Pennsylvania Institute for Instructional Coaching — A Partnership Between the Annenberg Foundation and the Pennsylvania Department of Education
May 2012 PDF Print E-mail

As you reflect on your work as instructional coaches this past year, we hope you recognize that every positive change, even a small one, is a reason to celebrate. Remember, everyone wants change; you go first! Although student achievement is not the only measure to consider, it certainly is the one that our key stakeholders look for first.  So, what do we do about changing that philosophy? Not much... but what we can do is work towards establishing a culture of change that reflects several ways in which student achievement is influenced.

Every person or organization with a direct interest or investment in student achievement claims to know how to help students achieve higher test scores, attain better grades, become college ready, or be prepared for the military or work force. As a result, there is a plethora of textbook companies, private organizations, websites, corporations, and various publications attesting to the fact that improved student achievement will occur if we have state standards, core curricula, teacher and principal evaluations, common assessments, standardized bell schedules, digital and print materials, technology in all classrooms, and a host of other equally as important elements to help students achieve at greater levels. No one disagrees. What we don't have is a common understanding that one element ─ helping teachers address the myriad ways of meeting the diverse needs of all students ─ occurs one conversation at a time while honoring the teacher's skill set, practice, knowledge base, and understanding of learning. It is the dedicated practice of working together and collaborating so that both student needs and teachers' professional needs are respected. 

There is evidence that teacher performance plateaus at four years. According to Urban Institute researcher Jane Hannaway: "Teachers work in isolation. They learn what they learn and then they plateau. They get no valid input (Stephanie Hirsh, Executive Director, Learning Forward)."  Additionally, "there is a 2.6 times greater variation in student achievement across classrooms in the same schools as from school to school (OECD, 2008 - PISA Science).  
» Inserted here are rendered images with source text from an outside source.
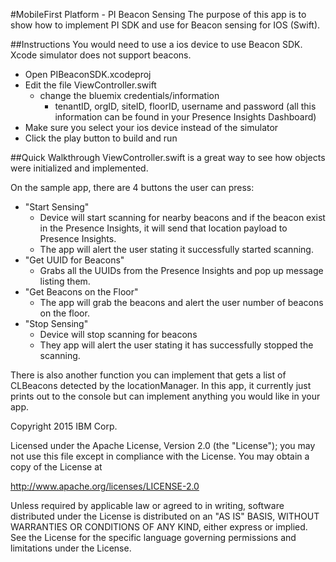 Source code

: #MobileFirst Platform - PI Beacon Sensing 
The purpose of this app is to show how to implement PI SDK and use for Beacon sensing for IOS (Swift).

##Instructions
You would need to use a ios device to use Beacon SDK. Xcode simulator does not support beacons. 

* Open PIBeaconSDK.xcodeproj
* Edit the file ViewController.swift
	- change the bluemix credentials/information
		- tenantID, orgID, siteID, floorID, username and password (all this information can be found in your Presence Insights Dashboard)
* Make sure you select your ios device instead of the simulator
* Click the play button to build and run


##Quick Walkthrough
ViewController.swift is a great way to see how objects were initialized and implemented.

On the sample app, there are 4 buttons the user can press:

* "Start Sensing"
	- Device will start scanning for nearby beacons and if the beacon exist in the Presence Insights, it will send that location payload to Presence Insights.
	- The app will alert the user stating it successfully started scanning.
* "Get UUID for Beacons"
	- Grabs all the UUIDs from the Presence Insights and pop up message listing them.
* "Get Beacons on the Floor"
	- The app will grab the beacons and alert the user number of beacons on the floor. 
* "Stop Sensing"
	- Device will stop scanning for beacons
	- They app will alert the user stating it has successfully stopped the scanning.
	
There is also another function you can implement that gets a list of CLBeacons detected by the locationManager. In this app, it currently just prints out to the console but can implement anything you would like in your app.


Copyright 2015 IBM Corp.

Licensed under the Apache License, Version 2.0 (the "License");
you may not use this file except in compliance with the License.
You may obtain a copy of the License at

http://www.apache.org/licenses/LICENSE-2.0

Unless required by applicable law or agreed to in writing, software
distributed under the License is distributed on an "AS IS" BASIS,
WITHOUT WARRANTIES OR CONDITIONS OF ANY KIND, either express or implied.
See the License for the specific language governing permissions and
limitations under the License.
Do you think these conditions exist in places where ongoing professional conversations, sustaining teacher collaboration, looking at student work collectively, and creating time/space for deliberate and intentional discourse are the norm? I think that while components of the above list occur, the channel of communication is not routine nor natural in places without instructional coaching. 

Celebrate now and proactively design your action plan for September 2012-2013. The PIIC framework and BDA cycle of coaching are not the only panacea for a challenged educational system but when multiple partners come together to share their learning, there's certainly a better chance that the students are the beneficiaries. After all, isn't that what it's all about... improving a system where students are at the center and offering ongoing professional learning so that their teachers are well-prepared, well-supported, and well- appreciated. Thank you, coaches, for all you do to create an environment where the culture of your school continues to change and you persist in helping teachers implement effective instructional practices.